* SOURCE DATA *
· · · ·

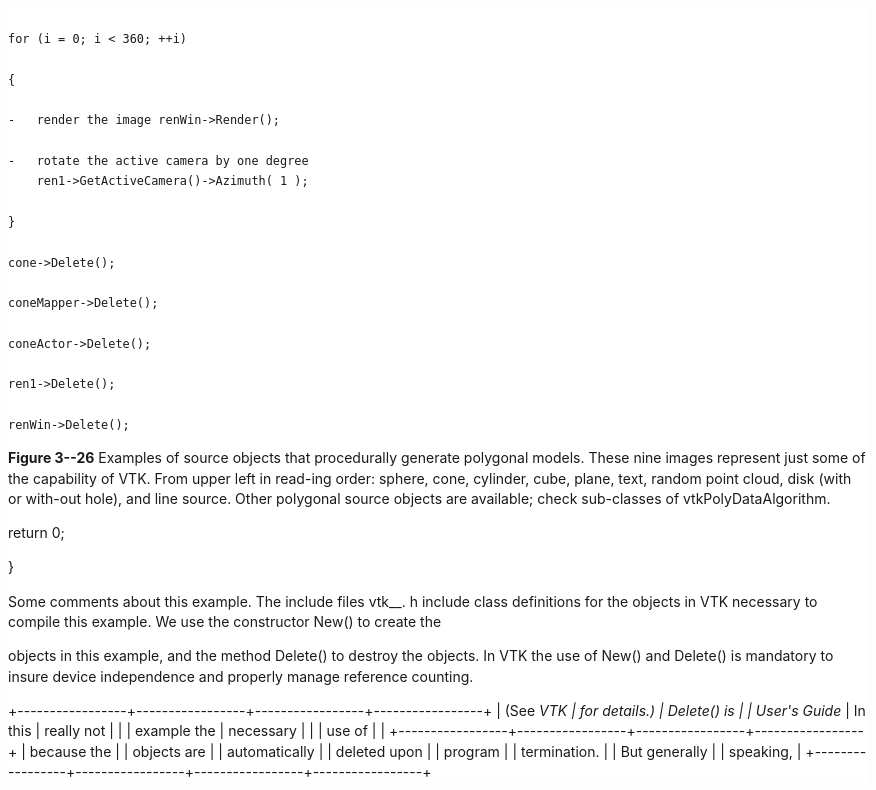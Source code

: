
 ```

for (i = 0; i < 360; ++i)

{

-   render the image renWin->Render();

-   rotate the active camera by one degree
    ren1->GetActiveCamera()->Azimuth( 1 );

}

cone->Delete();

coneMapper->Delete();

coneActor->Delete();

ren1->Delete();

renWin->Delete();
```

**Figure 3--26** Examples of source objects that procedurally generate
polygonal models. These nine images represent just some of the
capability of VTK. From upper left in read-ing order: sphere, cone,
cylinder, cube, plane, text, random point cloud, disk (with or
with-out hole), and line source. Other polygonal source objects are
available; check sub-classes of vtkPolyDataAlgorithm.

return 0;

}

Some comments about this example. The include files vtk__. h include
class definitions for the objects in VTK necessary to compile this
example. We use the constructor New() to create the

objects in this example, and the method Delete() to destroy the
objects. In VTK the use of New() and Delete() is mandatory to insure
device independence and properly manage reference counting.

+-----------------+-----------------+-----------------+-----------------+
| (See *VTK       | for details.) | Delete() is     |
| User's Guide*   | In this       | really not      |
|                 | example the   | necessary       |
|                 | use of        |                 |
+-----------------+-----------------+-----------------+-----------------+
| because the     |
| objects are     |
| automatically   |
| deleted upon    |
| program         |
| termination.    |
| But generally   |
| speaking,       |
+-----------------+-----------------+-----------------+-----------------+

· · · ·

* WHAT IS BEING ASKED *
No pictures go in the copy. Set down all the data exactly.

* RESPONSE *
Source code

:
 ```

for (i = 0; i < 360; ++i)

{

-   render the image renWin->Render();

-   rotate the active camera by one degree
    ren1->GetActiveCamera()->Azimuth( 1 );

}

cone->Delete();

coneMapper->Delete();

coneActor->Delete();

ren1->Delete();

renWin->Delete();
```

**Figure 3--26** Examples of source objects that procedurally generate
polygonal models. These nine images represent just some of the
capability of VTK. From upper left in read-ing order: sphere, cone,
cylinder, cube, plane, text, random point cloud, disk (with or
with-out hole), and line source. Other polygonal source objects are
available; check sub-classes of vtkPolyDataAlgorithm.

return 0;

}

Some comments about this example. The include files vtk__. h include
class definitions for the objects in VTK necessary to compile this
example. We use the constructor New() to create the

objects in this example, and the method Delete() to destroy the
objects. In VTK the use of New() and Delete() is mandatory to insure
device independence and properly manage reference counting.

+-----------------+-----------------+-----------------+-----------------+
| (See *VTK       | for details.) | Delete() is     |
| User's Guide*   | In this       | really not      |
|                 | example the   | necessary       |
|                 | use of        |                 |
+-----------------+-----------------+-----------------+-----------------+
| because the     |
| objects are     |
| automatically   |
| deleted upon    |
| program         |
| termination.    |
| But generally   |
| speaking,       |
+-----------------+-----------------+-----------------+-----------------+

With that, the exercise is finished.